[[ AVAILABLE DATA, beginning ]]

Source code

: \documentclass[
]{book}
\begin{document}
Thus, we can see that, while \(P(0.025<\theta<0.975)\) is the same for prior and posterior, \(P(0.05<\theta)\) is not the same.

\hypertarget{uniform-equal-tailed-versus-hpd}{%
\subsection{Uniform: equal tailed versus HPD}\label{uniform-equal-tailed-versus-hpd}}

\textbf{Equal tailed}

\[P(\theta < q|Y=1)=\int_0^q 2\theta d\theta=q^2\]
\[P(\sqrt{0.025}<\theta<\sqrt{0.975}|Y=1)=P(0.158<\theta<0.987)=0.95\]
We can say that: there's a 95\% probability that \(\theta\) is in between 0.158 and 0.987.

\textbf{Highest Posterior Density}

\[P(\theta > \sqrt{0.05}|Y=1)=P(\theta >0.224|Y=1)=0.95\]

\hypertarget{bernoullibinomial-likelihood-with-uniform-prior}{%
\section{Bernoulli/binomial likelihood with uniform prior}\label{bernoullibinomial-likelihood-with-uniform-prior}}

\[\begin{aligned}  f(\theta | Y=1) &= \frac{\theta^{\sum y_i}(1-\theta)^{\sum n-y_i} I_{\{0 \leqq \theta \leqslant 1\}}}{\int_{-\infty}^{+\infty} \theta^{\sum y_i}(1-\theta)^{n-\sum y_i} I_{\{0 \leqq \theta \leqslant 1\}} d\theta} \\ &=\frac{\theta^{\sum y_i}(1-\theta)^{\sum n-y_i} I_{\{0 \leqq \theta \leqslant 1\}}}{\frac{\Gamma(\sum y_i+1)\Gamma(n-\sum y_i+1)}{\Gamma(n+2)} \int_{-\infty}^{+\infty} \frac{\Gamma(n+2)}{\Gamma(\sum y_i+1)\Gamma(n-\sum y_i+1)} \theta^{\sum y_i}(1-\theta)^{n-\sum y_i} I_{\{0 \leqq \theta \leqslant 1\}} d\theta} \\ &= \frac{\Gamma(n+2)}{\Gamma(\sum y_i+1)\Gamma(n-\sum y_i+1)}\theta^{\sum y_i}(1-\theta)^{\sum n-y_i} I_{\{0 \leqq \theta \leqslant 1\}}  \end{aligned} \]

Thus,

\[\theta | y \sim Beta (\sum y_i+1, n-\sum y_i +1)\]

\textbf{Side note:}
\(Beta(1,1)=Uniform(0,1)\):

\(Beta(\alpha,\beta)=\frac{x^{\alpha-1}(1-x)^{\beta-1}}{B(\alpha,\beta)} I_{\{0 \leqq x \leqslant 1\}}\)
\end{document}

[[ AVAILABLE DATA, end ]]

- [ABOUT THIS TASK]: Output every line of the data again, exactly.

- [RESULT OF THIS EXERCISE]:
Source code

: \documentclass[
]{book}
\begin{document}
Thus, we can see that, while \(P(0.025<\theta<0.975)\) is the same for prior and posterior, \(P(0.05<\theta)\) is not the same.

\hypertarget{uniform-equal-tailed-versus-hpd}{%
\subsection{Uniform: equal tailed versus HPD}\label{uniform-equal-tailed-versus-hpd}}

\textbf{Equal tailed}

\[P(\theta < q|Y=1)=\int_0^q 2\theta d\theta=q^2\]
\[P(\sqrt{0.025}<\theta<\sqrt{0.975}|Y=1)=P(0.158<\theta<0.987)=0.95\]
We can say that: there's a 95\% probability that \(\theta\) is in between 0.158 and 0.987.

\textbf{Highest Posterior Density}

\[P(\theta > \sqrt{0.05}|Y=1)=P(\theta >0.224|Y=1)=0.95\]

\hypertarget{bernoullibinomial-likelihood-with-uniform-prior}{%
\section{Bernoulli/binomial likelihood with uniform prior}\label{bernoullibinomial-likelihood-with-uniform-prior}}

\[\begin{aligned}  f(\theta | Y=1) &= \frac{\theta^{\sum y_i}(1-\theta)^{\sum n-y_i} I_{\{0 \leqq \theta \leqslant 1\}}}{\int_{-\infty}^{+\infty} \theta^{\sum y_i}(1-\theta)^{n-\sum y_i} I_{\{0 \leqq \theta \leqslant 1\}} d\theta} \\ &=\frac{\theta^{\sum y_i}(1-\theta)^{\sum n-y_i} I_{\{0 \leqq \theta \leqslant 1\}}}{\frac{\Gamma(\sum y_i+1)\Gamma(n-\sum y_i+1)}{\Gamma(n+2)} \int_{-\infty}^{+\infty} \frac{\Gamma(n+2)}{\Gamma(\sum y_i+1)\Gamma(n-\sum y_i+1)} \theta^{\sum y_i}(1-\theta)^{n-\sum y_i} I_{\{0 \leqq \theta \leqslant 1\}} d\theta} \\ &= \frac{\Gamma(n+2)}{\Gamma(\sum y_i+1)\Gamma(n-\sum y_i+1)}\theta^{\sum y_i}(1-\theta)^{\sum n-y_i} I_{\{0 \leqq \theta \leqslant 1\}}  \end{aligned} \]

Thus,

\[\theta | y \sim Beta (\sum y_i+1, n-\sum y_i +1)\]

\textbf{Side note:}
\(Beta(1,1)=Uniform(0,1)\):

\(Beta(\alpha,\beta)=\frac{x^{\alpha-1}(1-x)^{\beta-1}}{B(\alpha,\beta)} I_{\{0 \leqq x \leqslant 1\}}\)
\end{document}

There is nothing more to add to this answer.